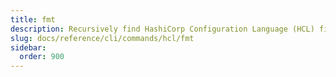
 ```yaml
---
title: fmt
description: Recursively find HashiCorp Configuration Language (HCL) files and rewrite them into a canonical format.
slug: docs/reference/cli/commands/hcl/fmt
sidebar:
  order: 900
---
```


<!-- This page is intentionally empty. Commands are defined in `src/pages/docs/reference/cli/commands/[...slug.astro] -->
<!-- This file is a placeholder to ensure that other pages see commands in their sidebars, and so that the data is accessible in the docs collection. -->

• • • • • • •

Tally the lines of the entries that include the word "slug" and give only the total.

* **REPLY TO THE TASK**: 2